Going back to the issue, I was wondering if any teams could answer my third question from my post above: how is it possible to have the image processing happen on the laptop instead of the cRIO? We’re replacing our Classmate this year so the performance gain could be significant. I read in the PDF that making this switch requires no change in code (or something along those lines). What does it require then?

I don’t mean to attack in any sense, I think you should’ve offered this kind of explanation in the first place. I’ve seen you post the exact content on another thread too.

Completely agreed with this, reading papers is a skill that requires lots of practice. Another great thing to do is to read the WPILib code.

The code will be the same because the components you use in LabVIEW are abstracted for each library (IMAQ for the cRio/laptop and OpenCV for the laptop). For instance if you use some sort of rectangle detector block, LabVIEW will know whether to use IMAQ or OpenCV based on the target platform - your code remains the same.

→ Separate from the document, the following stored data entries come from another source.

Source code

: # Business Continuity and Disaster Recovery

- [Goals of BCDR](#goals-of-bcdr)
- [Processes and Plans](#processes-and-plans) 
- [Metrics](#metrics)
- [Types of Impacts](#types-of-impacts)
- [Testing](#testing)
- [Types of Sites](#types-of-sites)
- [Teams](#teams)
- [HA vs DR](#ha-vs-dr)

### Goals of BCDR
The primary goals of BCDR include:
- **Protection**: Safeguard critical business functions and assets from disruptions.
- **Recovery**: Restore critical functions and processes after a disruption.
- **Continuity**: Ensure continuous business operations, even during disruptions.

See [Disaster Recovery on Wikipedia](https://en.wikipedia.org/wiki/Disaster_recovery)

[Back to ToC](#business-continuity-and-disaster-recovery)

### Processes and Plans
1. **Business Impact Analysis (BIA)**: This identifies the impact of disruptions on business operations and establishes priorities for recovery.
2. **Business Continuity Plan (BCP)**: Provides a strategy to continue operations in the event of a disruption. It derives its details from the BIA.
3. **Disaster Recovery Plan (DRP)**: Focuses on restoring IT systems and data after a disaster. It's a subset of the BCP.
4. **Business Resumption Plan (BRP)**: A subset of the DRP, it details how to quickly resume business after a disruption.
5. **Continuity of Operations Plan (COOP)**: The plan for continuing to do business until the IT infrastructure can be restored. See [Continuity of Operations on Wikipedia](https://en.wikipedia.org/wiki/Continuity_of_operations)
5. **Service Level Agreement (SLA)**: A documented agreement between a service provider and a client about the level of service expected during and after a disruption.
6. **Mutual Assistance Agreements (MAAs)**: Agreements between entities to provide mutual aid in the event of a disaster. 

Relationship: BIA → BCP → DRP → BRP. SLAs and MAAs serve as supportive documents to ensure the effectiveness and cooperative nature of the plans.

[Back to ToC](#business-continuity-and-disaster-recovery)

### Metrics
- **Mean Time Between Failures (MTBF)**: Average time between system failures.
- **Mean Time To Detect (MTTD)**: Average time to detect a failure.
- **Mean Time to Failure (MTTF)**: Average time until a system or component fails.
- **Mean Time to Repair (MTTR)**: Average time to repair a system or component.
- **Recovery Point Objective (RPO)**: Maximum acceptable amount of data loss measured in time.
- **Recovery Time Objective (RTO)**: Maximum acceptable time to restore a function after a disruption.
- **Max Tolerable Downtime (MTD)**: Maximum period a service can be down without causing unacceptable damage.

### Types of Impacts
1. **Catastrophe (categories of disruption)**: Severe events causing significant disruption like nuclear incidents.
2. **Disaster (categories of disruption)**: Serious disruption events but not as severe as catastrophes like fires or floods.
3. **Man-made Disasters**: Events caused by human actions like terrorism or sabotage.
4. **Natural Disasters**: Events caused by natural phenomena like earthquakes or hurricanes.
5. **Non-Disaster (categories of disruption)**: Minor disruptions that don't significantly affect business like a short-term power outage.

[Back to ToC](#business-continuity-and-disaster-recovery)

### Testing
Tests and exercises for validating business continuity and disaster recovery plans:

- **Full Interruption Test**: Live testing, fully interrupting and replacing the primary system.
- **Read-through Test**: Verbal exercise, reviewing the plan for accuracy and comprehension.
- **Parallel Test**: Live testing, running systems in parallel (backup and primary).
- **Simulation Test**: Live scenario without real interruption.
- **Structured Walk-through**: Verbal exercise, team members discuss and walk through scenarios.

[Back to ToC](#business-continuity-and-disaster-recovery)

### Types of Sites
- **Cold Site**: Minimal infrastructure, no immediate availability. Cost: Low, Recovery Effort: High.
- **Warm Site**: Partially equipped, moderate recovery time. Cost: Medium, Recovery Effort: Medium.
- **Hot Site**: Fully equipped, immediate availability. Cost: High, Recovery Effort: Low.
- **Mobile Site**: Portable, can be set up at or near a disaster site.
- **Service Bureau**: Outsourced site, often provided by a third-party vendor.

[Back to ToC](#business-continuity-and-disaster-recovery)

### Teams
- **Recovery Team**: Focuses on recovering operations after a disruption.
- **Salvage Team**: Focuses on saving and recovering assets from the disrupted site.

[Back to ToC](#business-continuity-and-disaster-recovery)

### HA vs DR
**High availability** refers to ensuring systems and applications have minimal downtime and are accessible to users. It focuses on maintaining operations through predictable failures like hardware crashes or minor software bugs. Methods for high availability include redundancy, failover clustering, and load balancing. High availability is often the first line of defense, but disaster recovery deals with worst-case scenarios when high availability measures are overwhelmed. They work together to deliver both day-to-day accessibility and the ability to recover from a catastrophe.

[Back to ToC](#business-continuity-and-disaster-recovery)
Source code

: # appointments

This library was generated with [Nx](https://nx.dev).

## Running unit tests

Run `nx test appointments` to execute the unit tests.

If you’re using your Classmate as the DS and want to do the processing on there, I assume you’d use the dashboard data (there should be examples in LabVIEW, there are in C++).

I’m still wondering how to do it between the cRio and a laptop on the robot.

EDIT:

To take advantage of this and distribute the processing, you need to send the image from the robot to the dashboard laptop, process it, and then send the results back to the robot. Transmitting data and images also takes time, so the best location to process images depends on all of these factors. You may want to take measurements or experiment to determine the best approach for your team.

This is the quote from NI’s document, so yes you’ll have to use the dashboard data example.

I was once good at head-math, but I guess things change. The formula is correct, you take half of the blue rectangle. The example values are wrong, half of 11.4 is 5.7, not 6.7.

As for running on the laptop. The LV example project does both. A LV project can have code for multiple devices or target devices. For simplicity, the FRC projects tend to have only one. The rectangular target processing project has roughly the same code with slight differences in how it is invoked under both the My Computer section of the project and the RT cRIO section. The tutorial goes into detail about how to Save As the RT section to run on the cRIO, but if you prefer, you can pretty easily integrate the My Computer VI into your dashboard, do the processing, and arrange for the values to be sent back to the robot via UDP or TCP.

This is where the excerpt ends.